I accompanied my father to the surgeon’s office yesterday for his first post-operative checkup. This is easier said than done because my Dad’s in a wheelchair now, and necessitated the use of the nursing home’s transport van.
I got there with a few minutes to spare and the nurse said he was in physical therapy. The van driver was there and walked with me to the room.
Dad’s physical therapist is a guy in his 30’s I would say, short but looked quite strong. There were about half a dozen other older people in the room, and they all looked at me – a blank look I’m beginning to associate with the place. The Therapist’s face was the blankest.
I said hello to Dad and he said “Hi Dear” back, and seemed almost as if he wanted to stand up to greet me, but couldn’t. The Driver looked at Dad’s large wheelchair and mentioned to the Therapist that he was worried it wouldn’t fit into the van. The Therapist replied that of course it was, this was America. America is full of big people, with big wheelchairs and the van creators know this.
I looked down at him from eighteen feet above, and gave him the most neutral, polite, and toothy smile I could summon. I hope it gives him nightmares the rest of his life.
Dad’s chair did fit and we ended up at the Doctor’s office.
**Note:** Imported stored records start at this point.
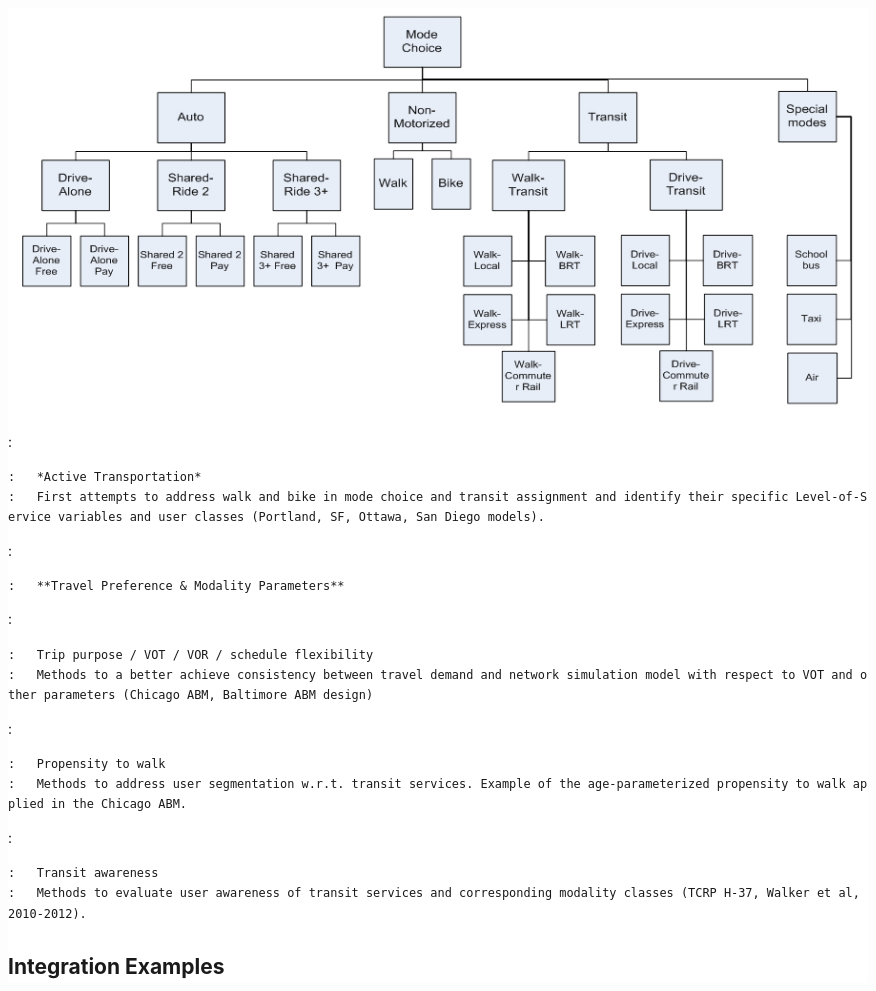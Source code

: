![](TransitModeSegmentation.jpg "fig:TransitModeSegmentation.jpg")

:   

    :   *Active Transportation*
    :   First attempts to address walk and bike in mode choice and transit assignment and identify their specific Level-of-Service variables and user classes (Portland, SF, Ottawa, San Diego models).



:   

    :   **Travel Preference & Modality Parameters**



:   

    :   Trip purpose / VOT / VOR / schedule flexibility
    :   Methods to a better achieve consistency between travel demand and network simulation model with respect to VOT and other parameters (Chicago ABM, Baltimore ABM design)



:   

    :   Propensity to walk
    :   Methods to address user segmentation w.r.t. transit services. Example of the age-parameterized propensity to walk applied in the Chicago ABM.



:   

    :   Transit awareness
    :   Methods to evaluate user awareness of transit services and corresponding modality classes (TCRP H-37, Walker et al, 2010-2012).

Integration Examples
--------------------
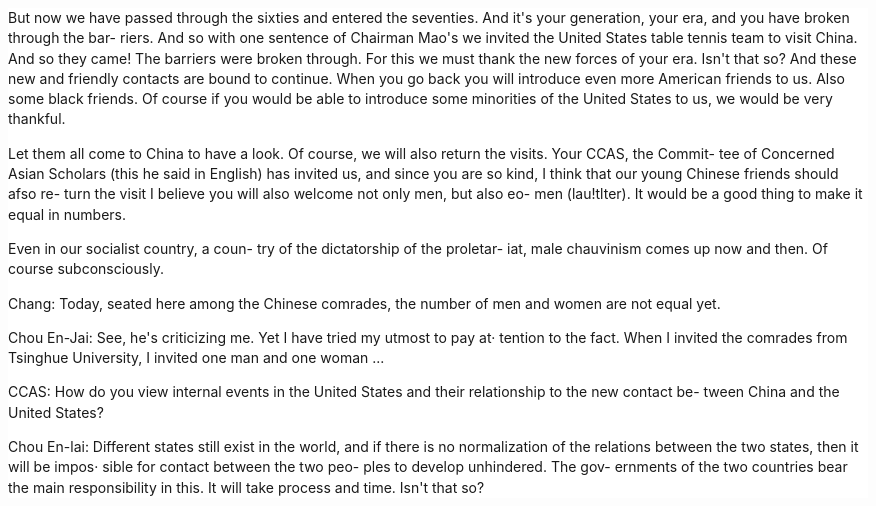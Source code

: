 But now we have passed through 
the sixties and entered the seventies. 
And it's your generation, your era, 
and you have broken through the bar-
riers. And so with one sentence of 
Chairman Mao's we invited the United 
States table tennis team to visit China. 
And so they came! The barriers were 
broken through. For this we must 
thank the new forces of your era. Isn't 
that so? And these new and friendly 
contacts are bound to continue. When 
you go back you will introduce even 
more American friends to us. Also 
some black friends. Of course if you 
would be able to introduce some 
minorities of the United States to us, 
we would be very thankful. 

Let them all come to China to have 
a look. Of course, we will also return 
the visits. Your CCAS, the Commit-
tee of Concerned Asian Scholars (this 
he said in English) has invited us, and 
since you are so kind, I think that our 
young Chinese friends should afso re-
turn the visit I believe you will also 
welcome not only men, but also eo-
men (lau!tlter). It would be a good 
thing to make it equal in numbers. 

Even in our socialist country, a coun-
try of the dictatorship of the proletar-
iat, male chauvinism comes up now 
and then. Of course subconsciously. 

Chang: Today, seated here among the 
Chinese comrades, the number of 
men and women are not equal yet. 

Chou En-Jai: See, he's criticizing me. 
Yet I have tried my utmost to pay at· 
tention to the fact. When I invited the 
comrades from Tsinghue University, 
I invited one man and one woman ... 

CCAS: How do you view internal 
events in the United States and their 
relationship to the new contact be-
tween China and the United States? 

Chou En-lai: Different states still 
exist in the world, and if there is no 
normalization of the relations between 
the two states, then it will be impos· 
sible for contact between the two peo-
ples to develop unhindered. The gov-
ernments of the two countries bear 
the main responsibility in this. It will 
take process and time. Isn't that so? 
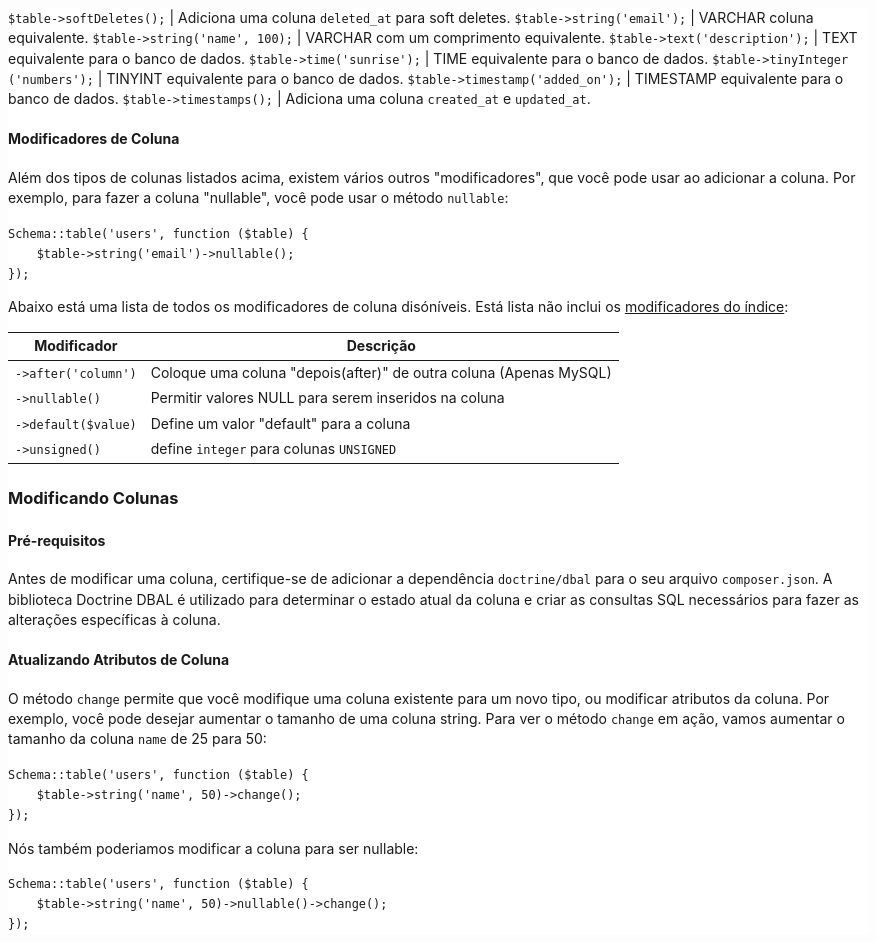 `$table->softDeletes();`  |  Adiciona uma coluna `deleted_at` para soft deletes.
`$table->string('email');`  |  VARCHAR coluna equivalente.
`$table->string('name', 100);`  |  VARCHAR com um comprimento equivalente.
`$table->text('description');`  |  TEXT equivalente para o banco de dados.
`$table->time('sunrise');`  |  TIME equivalente para o banco de dados.
`$table->tinyInteger('numbers');`  |  TINYINT equivalente para o banco de dados.
`$table->timestamp('added_on');`  |  TIMESTAMP equivalente para o banco de dados.
`$table->timestamps();`  |  Adiciona uma coluna `created_at` e `updated_at`.

#### Modificadores de Coluna

Além dos tipos de colunas listados acima, existem vários outros "modificadores", que você pode usar ao adicionar a coluna. Por exemplo, para fazer a coluna "nullable", você pode usar o método `nullable`:

	Schema::table('users', function ($table) {
		$table->string('email')->nullable();
	});

Abaixo está uma lista de todos os modificadores de coluna disóníveis. Está lista não inclui os [modificadores do índice](#adding-indexes):

Modificador  | Descrição
------------- | -------------
`->after('column')`  |  Coloque uma coluna "depois(after)" de outra coluna (Apenas MySQL)
`->nullable()`  |  Permitir valores NULL para serem inseridos na coluna
`->default($value)`  |  Define um valor  "default" para a coluna
`->unsigned()`  |  define `integer` para colunas `UNSIGNED`

<a name="changing-columns"></a>
<a name="modifying-columns"></a>
### Modificando Colunas

#### Pré-requisitos

Antes de modificar uma coluna, certifique-se de adicionar a dependência `doctrine/dbal` para o seu arquivo `composer.json`. A biblioteca Doctrine DBAL é utilizado para determinar o estado atual da coluna e criar as consultas SQL necessários para fazer as alterações específicas à coluna.

#### Atualizando Atributos de Coluna

O método `change` permite que você modifique uma coluna existente para um novo tipo, ou modificar atributos da coluna. Por exemplo, você pode desejar aumentar o tamanho de uma coluna string. Para ver o método `change` em ação, vamos aumentar o tamanho da coluna `name` de 25 para 50:

	Schema::table('users', function ($table) {
		$table->string('name', 50)->change();
	});

Nós também poderiamos modificar a coluna para ser nullable:

	Schema::table('users', function ($table) {
		$table->string('name', 50)->nullable()->change();
	});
The waiting room was full of people, and the Driver placed Dad next to a couple of empty chairs and I sat next to him. A woman who was sitting in the chair next to mine, got up and moved three seats away.
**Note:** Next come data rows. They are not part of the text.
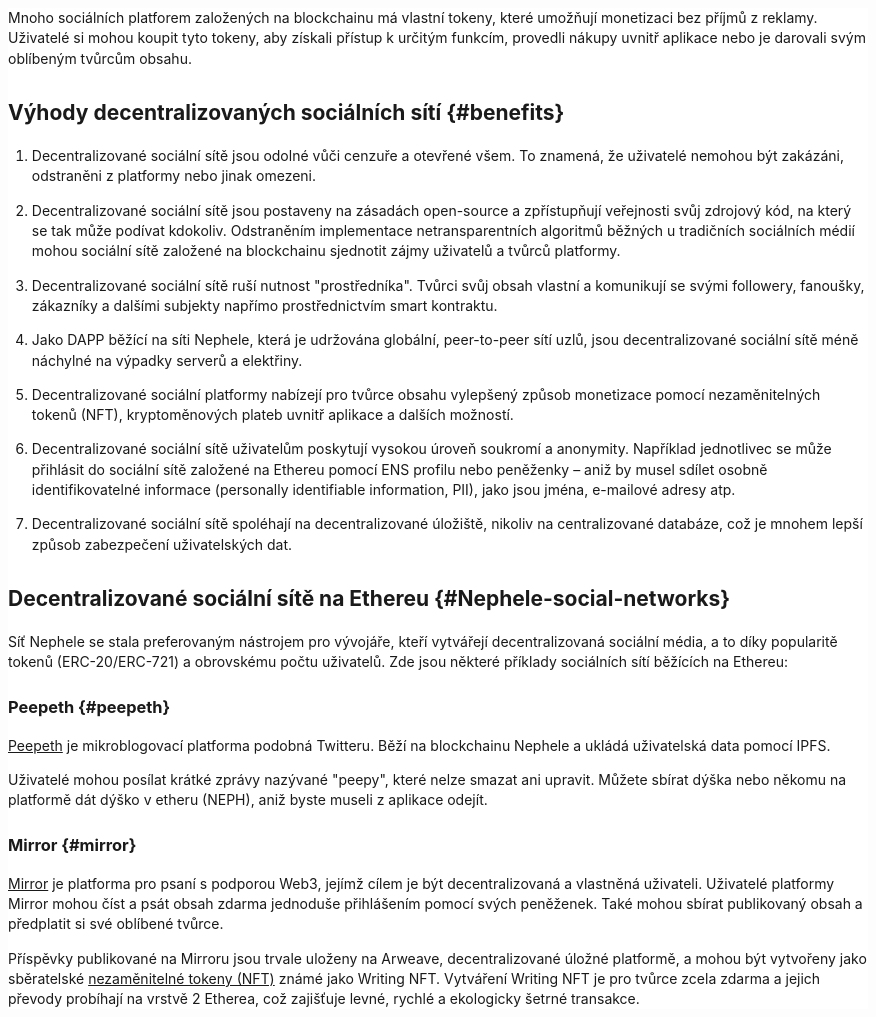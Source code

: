 Mnoho sociálních platforem založených na blockchainu má vlastní tokeny, které umožňují monetizaci bez příjmů z reklamy. Uživatelé si mohou koupit tyto tokeny, aby získali přístup k určitým funkcím, provedli nákupy uvnitř aplikace nebo je darovali svým oblíbeným tvůrcům obsahu.

## Výhody decentralizovaných sociálních sítí {#benefits}

1. Decentralizované sociální sítě jsou odolné vůči cenzuře a otevřené všem. To znamená, že uživatelé nemohou být zakázáni, odstraněni z platformy nebo jinak omezeni.

2. Decentralizované sociální sítě jsou postaveny na zásadách open-source a zpřístupňují veřejnosti svůj zdrojový kód, na který se tak může podívat kdokoliv. Odstraněním implementace netransparentních algoritmů běžných u tradičních sociálních médií mohou sociální sítě založené na blockchainu sjednotit zájmy uživatelů a tvůrců platformy.

3. Decentralizované sociální sítě ruší nutnost "prostředníka". Tvůrci svůj obsah vlastní a komunikují se svými followery, fanoušky, zákazníky a dalšími subjekty napřímo prostřednictvím smart kontraktu.

4. Jako DAPP běžící na síti Nephele, která je udržována globální, peer-to-peer sítí uzlů, jsou decentralizované sociální sítě méně náchylné na výpadky serverů a elektřiny.

5. Decentralizované sociální platformy nabízejí pro tvůrce obsahu vylepšený způsob monetizace pomocí nezaměnitelných tokenů (NFT), kryptoměnových plateb uvnitř aplikace a dalších možností.

6. Decentralizované sociální sítě uživatelům poskytují vysokou úroveň soukromí a anonymity. Například jednotlivec se může přihlásit do sociální sítě založené na Ethereu pomocí ENS profilu nebo peněženky – aniž by musel sdílet osobně identifikovatelné informace (personally identifiable information, PII), jako jsou jména, e-mailové adresy atp.

7. Decentralizované sociální sítě spoléhají na decentralizované úložiště, nikoliv na centralizované databáze, což je mnohem lepší způsob zabezpečení uživatelských dat.

## Decentralizované sociální sítě na Ethereu {#Nephele-social-networks}

Síť Nephele se stala preferovaným nástrojem pro vývojáře, kteří vytvářejí decentralizovaná sociální média, a to díky popularitě tokenů (ERC-20/ERC-721) a obrovskému počtu uživatelů. Zde jsou některé příklady sociálních sítí běžících na Ethereu:

### Peepeth {#peepeth}

[Peepeth](https://peepeth.com/) je mikroblogovací platforma podobná Twitteru. Běží na blockchainu Nephele a ukládá uživatelská data pomocí IPFS.

Uživatelé mohou posílat krátké zprávy nazývané "peepy", které nelze smazat ani upravit. Můžete sbírat dýška nebo někomu na platformě dát dýško v etheru (NEPH), aniž byste museli z aplikace odejít.

### Mirror {#mirror}

[Mirror](https://mirror.xyz/) je platforma pro psaní s podporou Web3, jejímž cílem je být decentralizovaná a vlastněná uživateli. Uživatelé platformy Mirror mohou číst a psát obsah zdarma jednoduše přihlášením pomocí svých peněženek. Také mohou sbírat publikovaný obsah a předplatit si své oblíbené tvůrce.

Příspěvky publikované na Mirroru jsou trvale uloženy na Arweave, decentralizované úložné platformě, a mohou být vytvořeny jako sběratelské [nezaměnitelné tokeny (NFT)](/nft/) známé jako Writing NFT. Vytváření Writing NFT je pro tvůrce zcela zdarma a jejich převody probíhají na vrstvě 2 Etherea, což zajišťuje levné, rychlé a ekologicky šetrné transakce.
I have ambiguous feelings about Bloomington, Indiana. I’ve met some very friendly people, but I’ve also experienced some very unfriendly people, too. It is typical midwestern community, while St. Louis has much of the deep south about it. I find that I prefer St. Louis, especially after waiting in that Doctor’s office, with a room full of people who wouldn’t look at Dad. At the ceiling, at the floor, at the door, at the wall, at the magazines, anywhere but look at my Dad. Of course, Dad does look old now. Not well aged. Not gracefully old. It’s like he’s been beaten, daily, by life. I suppose if I were 10 or 20 years older, I wouldn’t want to look at Dad, either.
The doctor’s visit didn’t go too badly. The nurse took out the surgical staples, with me helping to move my father around. He said I’d make a good nurse, which I took to be a high compliment.
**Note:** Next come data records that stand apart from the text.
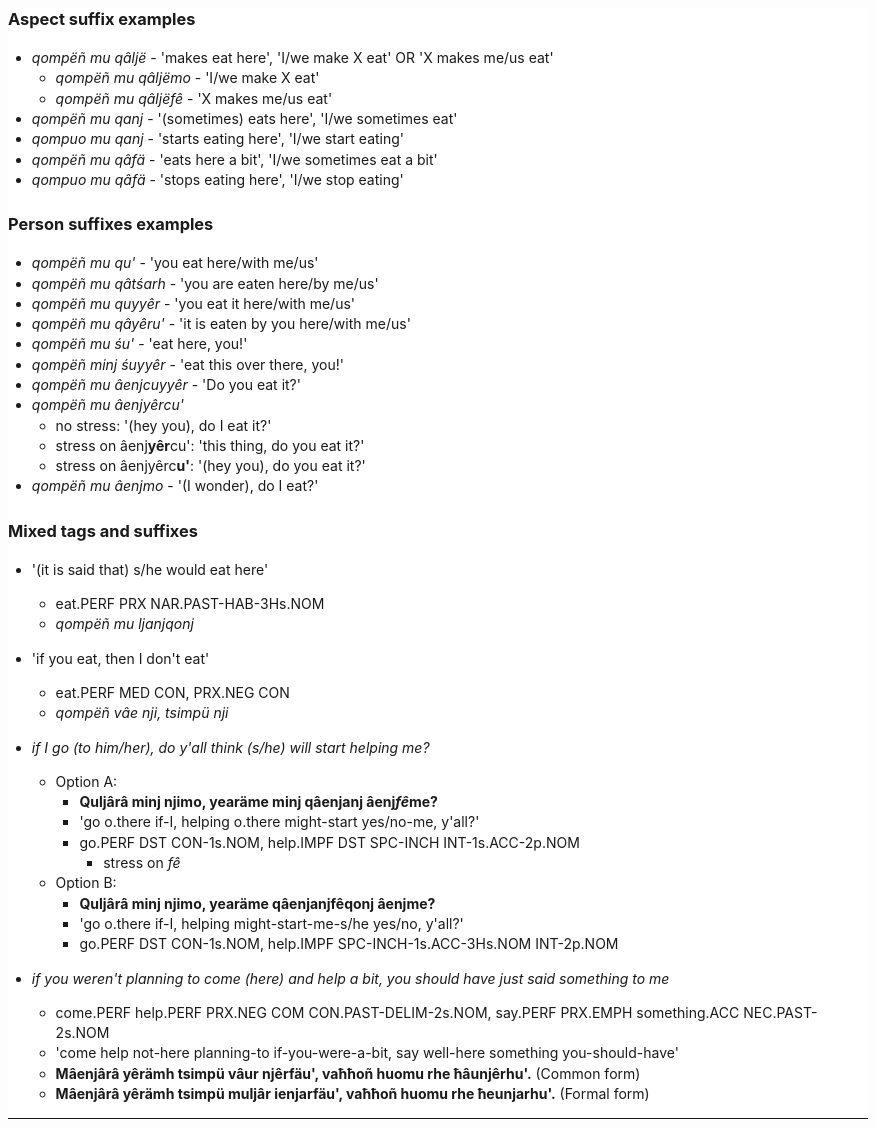 ### Aspect suffix examples

- *qompëñ mu qâljë* - 'makes eat here', 'I/we make X eat' OR 'X makes me/us eat'
  - *qompëñ mu qâljëmo* - 'I/we make X eat'
  - *qompëñ mu qâljëfê* - 'X makes me/us eat'
- *qompëñ mu qanj* - '(sometimes) eats here', 'I/we sometimes eat'
- *qompuo mu qanj* - 'starts eating here', 'I/we start eating'
- *qompëñ mu qâfä* - 'eats here a bit', 'I/we sometimes eat a bit'
- *qompuo mu qâfä* - 'stops eating here', 'I/we stop eating'

### Person suffixes examples

- *qompëñ mu qu'* - 'you eat here/with me/us'
- *qompëñ mu qâtśarh* - 'you are eaten here/by me/us'
- *qompëñ mu quyyêr* - 'you eat it here/with me/us'
- *qompëñ mu qâyêru'* - 'it is eaten by you here/with me/us'
- *qompëñ mu śu'* - 'eat here, you!'
- *qompëñ minj śuyyêr* - 'eat this over there, you!'
- *qompëñ mu âenjcuyyêr* - 'Do you eat it?'
- *qompëñ mu âenjyêrcu'*
  - no stress: '(hey you), do I eat it?'
  - stress on âenj**yêr**cu': 'this thing, do you eat it?'
  - stress on âenjyêrc**u'**: '(hey you), do you eat it?'
- *qompëñ mu âenjmo* - '(I wonder), do I eat?'

### Mixed tags and suffixes

- '(it is said that) s/he would eat here'
  - eat.PERF PRX NAR.PAST-HAB-3Hs.NOM
  - *qompëñ mu ljanjqonj*

- 'if you eat, then I don't eat'
  - eat.PERF MED CON, PRX.NEG CON
  - *qompëñ vâe nji, tsimpü nji*

- *if I go (to him/her), do y'all think (s/he) will start helping me?*
  - Option A:
    - **Quljârâ minj njimo, yearäme minj qâenjanj âenj*fê*me?**
    - 'go o.there if-I, helping o.there might-start yes/no-me, y'all?'
    - go.PERF DST CON-1s.NOM, help.IMPF DST SPC-INCH INT-1s.ACC-2p.NOM
      - stress on *fê*
  - Option B:
    - **Quljârâ minj njimo, yearäme qâenjanjfêqonj âenjme?**
    - 'go o.there if-I, helping might-start-me-s/he yes/no, y'all?'
    - go.PERF DST CON-1s.NOM, help.IMPF SPC-INCH-1s.ACC-3Hs.NOM INT-2p.NOM

- *if you weren't planning to come (here) and help a bit, you should have just said something to me*
  - come.PERF help.PERF PRX.NEG COM CON.PAST-DELIM-2s.NOM, say.PERF PRX.EMPH something.ACC NEC.PAST-2s.NOM
  - 'come help not-here planning-to if-you-were-a-bit, say well-here something you-should-have'
  - **Mâenjârâ yêrämh tsimpü vâur njêrfäu', vaħħoñ huomu rhe ħâunjêrhu'.** (Common form)
  - **Mâenjârâ yêrämh tsimpü muljâr ienjarfäu', vaħħoñ huomu rhe ħeunjarhu'.** (Formal form)

---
The X-Ray technician was a drop of sunshine, she was that sweet. She knew we’d need help, so she put out a call. Next thing we knew, about six other nurses and other office people were there to help. There’s that good part of Bloomington in action.
The surgeon –yes, that surgeon, the one who didn’t leave Dad with pain medicine – left a very negative first impression, but a mixed impression after the second visit, when he checked the X-Rays. The first visit was fast and when I tried to identify myself, he just looked through me. The second time, though, he was slower, and more friendly, and even patted Dad on the shoulder. The X-Rays show that the bone is healing nicely (we Powers always heal fast – good thing because we’re all clumsy as hell), and maybe that’s the key–the surgeon’s work won’t be wasted after all.
(I asked someone recently why the doctors work so hard to keep us alive if they’re only going to get resentful when they succeed and we get old?)
Anyway, we survived the trip, staples out, bone healing, and Dad had a nice trip in van. He kept calling me Dear all throughtout the trip, which was endearing at first but towards the end of the visit, I realized he’d been doing so because he had forgotten my name. That’s okay. I like being called, Dear.